# Source material

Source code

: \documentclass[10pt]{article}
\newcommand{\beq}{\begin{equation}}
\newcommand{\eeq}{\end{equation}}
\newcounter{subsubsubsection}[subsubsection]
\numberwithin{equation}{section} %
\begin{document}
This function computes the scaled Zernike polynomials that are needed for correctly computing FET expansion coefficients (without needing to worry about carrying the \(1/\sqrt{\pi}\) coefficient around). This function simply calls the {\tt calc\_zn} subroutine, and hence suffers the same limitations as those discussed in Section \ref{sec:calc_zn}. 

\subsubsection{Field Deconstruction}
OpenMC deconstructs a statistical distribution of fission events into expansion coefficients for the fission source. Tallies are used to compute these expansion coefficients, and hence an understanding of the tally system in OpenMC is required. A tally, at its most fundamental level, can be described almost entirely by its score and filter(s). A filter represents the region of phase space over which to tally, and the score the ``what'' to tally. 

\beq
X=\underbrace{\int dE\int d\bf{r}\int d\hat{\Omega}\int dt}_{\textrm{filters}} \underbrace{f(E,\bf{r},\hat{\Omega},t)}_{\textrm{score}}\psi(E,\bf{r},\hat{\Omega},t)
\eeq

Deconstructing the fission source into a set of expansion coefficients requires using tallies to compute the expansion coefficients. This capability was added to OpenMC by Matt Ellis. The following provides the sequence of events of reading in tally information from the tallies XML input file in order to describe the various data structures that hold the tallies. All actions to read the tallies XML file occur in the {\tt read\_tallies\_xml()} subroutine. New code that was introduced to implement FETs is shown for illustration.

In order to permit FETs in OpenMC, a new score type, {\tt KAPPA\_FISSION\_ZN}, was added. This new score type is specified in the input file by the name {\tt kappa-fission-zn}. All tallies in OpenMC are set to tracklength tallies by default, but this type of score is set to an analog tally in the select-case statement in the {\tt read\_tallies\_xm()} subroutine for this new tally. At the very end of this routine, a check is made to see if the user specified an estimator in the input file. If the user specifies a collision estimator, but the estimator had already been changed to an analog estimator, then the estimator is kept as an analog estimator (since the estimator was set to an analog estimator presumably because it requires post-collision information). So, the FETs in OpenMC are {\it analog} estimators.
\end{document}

# Task statement
Please reproduce all of the entries exactly as they stand.

# Answer space
Source code

: \documentclass[10pt]{article}
\newcommand{\beq}{\begin{equation}}
\newcommand{\eeq}{\end{equation}}
\newcounter{subsubsubsection}[subsubsection]
\numberwithin{equation}{section} %
\begin{document}
This function computes the scaled Zernike polynomials that are needed for correctly computing FET expansion coefficients (without needing to worry about carrying the \(1/\sqrt{\pi}\) coefficient around). This function simply calls the {\tt calc\_zn} subroutine, and hence suffers the same limitations as those discussed in Section \ref{sec:calc_zn}. 

\subsubsection{Field Deconstruction}
OpenMC deconstructs a statistical distribution of fission events into expansion coefficients for the fission source. Tallies are used to compute these expansion coefficients, and hence an understanding of the tally system in OpenMC is required. A tally, at its most fundamental level, can be described almost entirely by its score and filter(s). A filter represents the region of phase space over which to tally, and the score the ``what'' to tally. 

\beq
X=\underbrace{\int dE\int d\bf{r}\int d\hat{\Omega}\int dt}_{\textrm{filters}} \underbrace{f(E,\bf{r},\hat{\Omega},t)}_{\textrm{score}}\psi(E,\bf{r},\hat{\Omega},t)
\eeq

Deconstructing the fission source into a set of expansion coefficients requires using tallies to compute the expansion coefficients. This capability was added to OpenMC by Matt Ellis. The following provides the sequence of events of reading in tally information from the tallies XML input file in order to describe the various data structures that hold the tallies. All actions to read the tallies XML file occur in the {\tt read\_tallies\_xml()} subroutine. New code that was introduced to implement FETs is shown for illustration.

In order to permit FETs in OpenMC, a new score type, {\tt KAPPA\_FISSION\_ZN}, was added. This new score type is specified in the input file by the name {\tt kappa-fission-zn}. All tallies in OpenMC are set to tracklength tallies by default, but this type of score is set to an analog tally in the select-case statement in the {\tt read\_tallies\_xm()} subroutine for this new tally. At the very end of this routine, a check is made to see if the user specified an estimator in the input file. If the user specifies a collision estimator, but the estimator had already been changed to an analog estimator, then the estimator is kept as an analog estimator (since the estimator was set to an analog estimator presumably because it requires post-collision information). So, the FETs in OpenMC are {\it analog} estimators.
\end{document}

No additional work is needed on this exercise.